Apolipoproteïne E-genotypering

Apo E. Allel combinatie Frequentie Klinische effecten
Genotype E2 E2 / E2 ca. 0.5
  • Associatie met type III van Fredrickson's hyperlipoproteïnemie (familiaire dysbetalipoproteïnemie; incidentie ongeveer 1: 2,000).
  • Verlaagd risico voor LDL cholesterol verhoging.
  • Heterozygote of homozygote ApoE2-dragers met combinaties 2/3 en 2/2 (samen ongeveer 5% van de bevolking) hebben ongeveer 40.0% lager risico op dementie.
E2 / E3 ongeveer 10.0%
  • Verlaagd risico op LDL cholesterol verhoging.
  • Heterozygote of homozygote ApoE2-dragers met combinaties 2/3 en 2/2 (ongeveer 11.0% van de populatie) hebben een ongeveer 40.0% lager ziekterisico bij dementie.

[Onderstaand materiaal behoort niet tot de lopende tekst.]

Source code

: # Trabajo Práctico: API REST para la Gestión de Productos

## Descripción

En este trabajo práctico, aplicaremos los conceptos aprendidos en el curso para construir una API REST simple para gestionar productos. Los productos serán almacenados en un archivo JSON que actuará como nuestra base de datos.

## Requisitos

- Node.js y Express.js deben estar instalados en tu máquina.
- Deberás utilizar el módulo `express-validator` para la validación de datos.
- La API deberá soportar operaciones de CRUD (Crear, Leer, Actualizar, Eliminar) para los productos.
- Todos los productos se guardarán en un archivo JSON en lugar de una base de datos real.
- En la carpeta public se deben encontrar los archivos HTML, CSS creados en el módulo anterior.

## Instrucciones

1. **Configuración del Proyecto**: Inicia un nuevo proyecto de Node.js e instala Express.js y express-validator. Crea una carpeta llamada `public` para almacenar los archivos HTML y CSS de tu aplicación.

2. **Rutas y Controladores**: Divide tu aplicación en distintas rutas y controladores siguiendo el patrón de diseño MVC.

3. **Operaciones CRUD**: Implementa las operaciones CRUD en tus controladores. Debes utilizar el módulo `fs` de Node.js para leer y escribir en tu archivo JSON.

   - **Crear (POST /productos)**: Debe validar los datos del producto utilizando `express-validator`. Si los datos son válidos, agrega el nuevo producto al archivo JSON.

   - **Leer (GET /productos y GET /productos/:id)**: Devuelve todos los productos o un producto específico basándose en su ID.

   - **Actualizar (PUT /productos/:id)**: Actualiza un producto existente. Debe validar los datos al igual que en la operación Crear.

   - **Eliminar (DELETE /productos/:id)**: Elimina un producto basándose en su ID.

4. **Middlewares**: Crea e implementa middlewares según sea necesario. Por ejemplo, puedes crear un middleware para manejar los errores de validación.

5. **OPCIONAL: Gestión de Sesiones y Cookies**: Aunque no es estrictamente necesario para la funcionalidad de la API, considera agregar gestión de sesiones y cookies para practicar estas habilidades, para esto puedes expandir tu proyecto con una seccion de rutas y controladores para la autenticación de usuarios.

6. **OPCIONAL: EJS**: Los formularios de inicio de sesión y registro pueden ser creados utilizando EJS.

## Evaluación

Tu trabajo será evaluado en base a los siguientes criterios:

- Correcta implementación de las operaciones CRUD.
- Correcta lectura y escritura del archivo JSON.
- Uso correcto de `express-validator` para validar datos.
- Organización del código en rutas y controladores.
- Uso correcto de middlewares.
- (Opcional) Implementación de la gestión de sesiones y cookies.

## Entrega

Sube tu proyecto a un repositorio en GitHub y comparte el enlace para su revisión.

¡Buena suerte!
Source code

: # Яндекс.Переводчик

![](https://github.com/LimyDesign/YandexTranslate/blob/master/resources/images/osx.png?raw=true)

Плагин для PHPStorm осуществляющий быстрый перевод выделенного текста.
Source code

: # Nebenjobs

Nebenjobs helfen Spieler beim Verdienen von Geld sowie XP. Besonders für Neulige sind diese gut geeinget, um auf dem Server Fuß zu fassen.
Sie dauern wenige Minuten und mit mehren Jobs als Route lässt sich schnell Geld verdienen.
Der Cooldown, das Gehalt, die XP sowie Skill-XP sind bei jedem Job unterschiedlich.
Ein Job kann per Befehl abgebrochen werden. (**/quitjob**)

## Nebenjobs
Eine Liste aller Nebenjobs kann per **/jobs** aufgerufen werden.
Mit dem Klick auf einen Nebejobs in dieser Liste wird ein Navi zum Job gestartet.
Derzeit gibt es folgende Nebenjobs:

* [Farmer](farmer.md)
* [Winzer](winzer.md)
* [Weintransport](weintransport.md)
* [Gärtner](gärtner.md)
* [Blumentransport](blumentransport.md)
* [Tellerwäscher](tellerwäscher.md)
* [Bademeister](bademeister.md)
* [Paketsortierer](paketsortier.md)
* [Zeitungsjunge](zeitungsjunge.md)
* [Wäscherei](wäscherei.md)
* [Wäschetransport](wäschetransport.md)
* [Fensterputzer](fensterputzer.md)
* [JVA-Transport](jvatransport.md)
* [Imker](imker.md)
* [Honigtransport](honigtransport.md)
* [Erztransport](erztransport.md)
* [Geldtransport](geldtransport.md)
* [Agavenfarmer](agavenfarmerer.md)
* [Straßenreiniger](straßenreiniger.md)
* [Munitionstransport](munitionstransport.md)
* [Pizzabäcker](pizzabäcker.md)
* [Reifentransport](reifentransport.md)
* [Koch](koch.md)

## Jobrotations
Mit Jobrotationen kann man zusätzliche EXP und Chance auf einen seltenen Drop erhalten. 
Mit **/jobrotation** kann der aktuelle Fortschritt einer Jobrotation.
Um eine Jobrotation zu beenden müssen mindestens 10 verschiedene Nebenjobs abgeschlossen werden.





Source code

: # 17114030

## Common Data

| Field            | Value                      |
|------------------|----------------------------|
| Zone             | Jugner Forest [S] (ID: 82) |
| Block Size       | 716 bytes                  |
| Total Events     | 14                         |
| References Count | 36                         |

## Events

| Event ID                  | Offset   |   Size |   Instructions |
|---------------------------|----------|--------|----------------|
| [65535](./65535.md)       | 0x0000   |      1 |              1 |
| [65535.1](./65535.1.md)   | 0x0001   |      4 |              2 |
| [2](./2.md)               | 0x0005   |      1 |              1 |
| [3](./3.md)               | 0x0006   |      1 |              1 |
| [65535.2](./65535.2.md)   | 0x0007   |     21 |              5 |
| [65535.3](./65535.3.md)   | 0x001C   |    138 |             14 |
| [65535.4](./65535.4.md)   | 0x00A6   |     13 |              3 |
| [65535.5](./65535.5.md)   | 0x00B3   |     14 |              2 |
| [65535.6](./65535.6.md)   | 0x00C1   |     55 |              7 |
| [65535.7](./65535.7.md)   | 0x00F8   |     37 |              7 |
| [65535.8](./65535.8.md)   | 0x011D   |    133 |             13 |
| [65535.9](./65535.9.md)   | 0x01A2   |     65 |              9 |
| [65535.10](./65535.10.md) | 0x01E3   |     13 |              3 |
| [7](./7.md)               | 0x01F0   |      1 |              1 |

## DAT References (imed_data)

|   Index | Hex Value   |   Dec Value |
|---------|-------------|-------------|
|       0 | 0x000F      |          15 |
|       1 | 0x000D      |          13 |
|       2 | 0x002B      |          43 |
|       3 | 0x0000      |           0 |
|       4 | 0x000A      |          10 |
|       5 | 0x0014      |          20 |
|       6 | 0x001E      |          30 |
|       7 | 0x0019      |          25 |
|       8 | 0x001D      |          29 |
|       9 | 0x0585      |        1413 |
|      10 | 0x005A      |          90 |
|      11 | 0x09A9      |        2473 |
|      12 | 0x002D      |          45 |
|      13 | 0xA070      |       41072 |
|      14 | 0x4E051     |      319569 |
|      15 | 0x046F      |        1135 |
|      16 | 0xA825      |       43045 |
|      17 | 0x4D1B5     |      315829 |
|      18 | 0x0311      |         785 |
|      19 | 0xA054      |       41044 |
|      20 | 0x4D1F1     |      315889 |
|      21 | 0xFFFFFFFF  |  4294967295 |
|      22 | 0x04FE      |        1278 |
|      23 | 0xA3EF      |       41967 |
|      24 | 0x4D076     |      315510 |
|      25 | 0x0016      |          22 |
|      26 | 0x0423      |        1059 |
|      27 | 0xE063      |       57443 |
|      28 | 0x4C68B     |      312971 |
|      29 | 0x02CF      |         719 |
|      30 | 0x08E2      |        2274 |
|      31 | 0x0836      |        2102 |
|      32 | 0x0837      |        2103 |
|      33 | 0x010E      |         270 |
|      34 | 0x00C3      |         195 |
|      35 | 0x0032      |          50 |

Genotype E3 E3 / E3 ca. 60.0%
Genotype E4 E2 / E4 ca. 2.5
  • Predisponeerd voor zowel de familiaire late vorm als de sporadische vorm van Alzheimertype dementie; een ongeveer 2.6 verhoogd levenslange risico hebben (Europees / Kaukasisch)
E3 / E4 ca. 24.0
  • Risico op LDL-cholesterolverhoging
  • Aanleg voor familiaire vorm met late aanvang en voor sporadische vorm van dementie van het Alzheimer-type; een ongeveer drievoudig verhoogd levenslange risico hebben in vergelijking met 3/3 dragers (ongeveer 3% van de bevolking)
E4 / E4 ca. 3%
  • Risico op LDL-cholesterolverhoging
  • Aanleg voor familiaire vorm met late aanvang en sporadische vorm van Alzheimertype dementie; een tot 10 maal hoger risico op ontwikkeling hebben Alzheimer-dementie.

Van degenen met AD is ongeveer 45% heterozygoot en 10-12% homozygote dragers van het epsilon 4-allel Een geïsoleerde bepaling van het apolipoproteïne E-genotype als genetische risicofactor wordt niet aanbevolen vanwege een gebrek aan diagnostisch onderscheidingsvermogen en voorspellende waarde in diagnostische instelling.